Design of concurrent cooperative transmission systems on software-defined radios

Chang, Yong Jun 13 January 2014 (has links)
Concurrent cooperative transmission (CCT) occurs when a collection of power-constrained single-antenna radios transmit simultaneously to form a distributed multi-input and multi-output (DMIMO) link. DMIMO can be a means for highly reliable and low-latency cooperative routing, when the MIMO channel is exploited for transmit and receive diversity; in this context, the range extension benefit is emphasized. Alternatively, DMIMO can be a means for high-throughput ad hoc networking, when the MIMO channel is used with spatial multiplexing. In both cases, concatenated DMIMO links are treated.

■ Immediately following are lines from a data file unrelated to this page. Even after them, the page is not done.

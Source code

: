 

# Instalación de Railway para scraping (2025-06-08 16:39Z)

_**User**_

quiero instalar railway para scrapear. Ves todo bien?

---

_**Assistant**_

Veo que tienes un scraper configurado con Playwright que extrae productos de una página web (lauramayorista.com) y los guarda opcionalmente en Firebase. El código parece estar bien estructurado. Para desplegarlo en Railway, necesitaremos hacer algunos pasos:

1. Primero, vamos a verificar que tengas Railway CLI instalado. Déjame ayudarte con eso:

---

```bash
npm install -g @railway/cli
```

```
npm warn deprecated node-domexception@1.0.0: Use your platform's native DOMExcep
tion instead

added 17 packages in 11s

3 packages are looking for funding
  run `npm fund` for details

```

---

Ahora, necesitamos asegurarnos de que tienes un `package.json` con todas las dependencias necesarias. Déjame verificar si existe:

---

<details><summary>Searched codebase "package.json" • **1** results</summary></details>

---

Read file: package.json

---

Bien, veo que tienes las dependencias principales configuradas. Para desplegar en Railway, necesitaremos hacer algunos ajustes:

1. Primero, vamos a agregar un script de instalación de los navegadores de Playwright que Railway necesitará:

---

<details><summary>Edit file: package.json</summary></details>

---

The key contribution of this dissertation is a method of pre-synchronization of distributed single-antenna transmitters to form a virtual antenna array, in the absence of a global clock, such as a global positioning system (GPS) receiver or a network time protocol (NTP) to provide reference signals for the synchronization. Instead, the reference for synchronization comes from a packet, transmitted by the previous virtual array and simultaneously received by all the cooperative transmitters for the next hop. The method is realized for two types of modulation: narrowband non-coherent binary frequency-shift keying (NCBFSK) and wideband orthogonal frequency division multiplexing (OFDM). The pre-synchronization algorithms for transmission are designed to minimize the root-mean-square (RMS) transmit time, sampling and carrier frequency error between cooperative transmitters, with low implementation complexity. Since CCT is not supported by any existing standard or off-the-shelf radios, CT must be demonstrated by using software-defined radios (SDRs). Therefore, another contribution is a fully self-contained and real-time SDR testbed for CCT-based networking. The NCBFSK and OFDM systems have been designed and implemented in C++ and Python programming languages in the SDR testbed, providing practical performance of the CCT-based systems.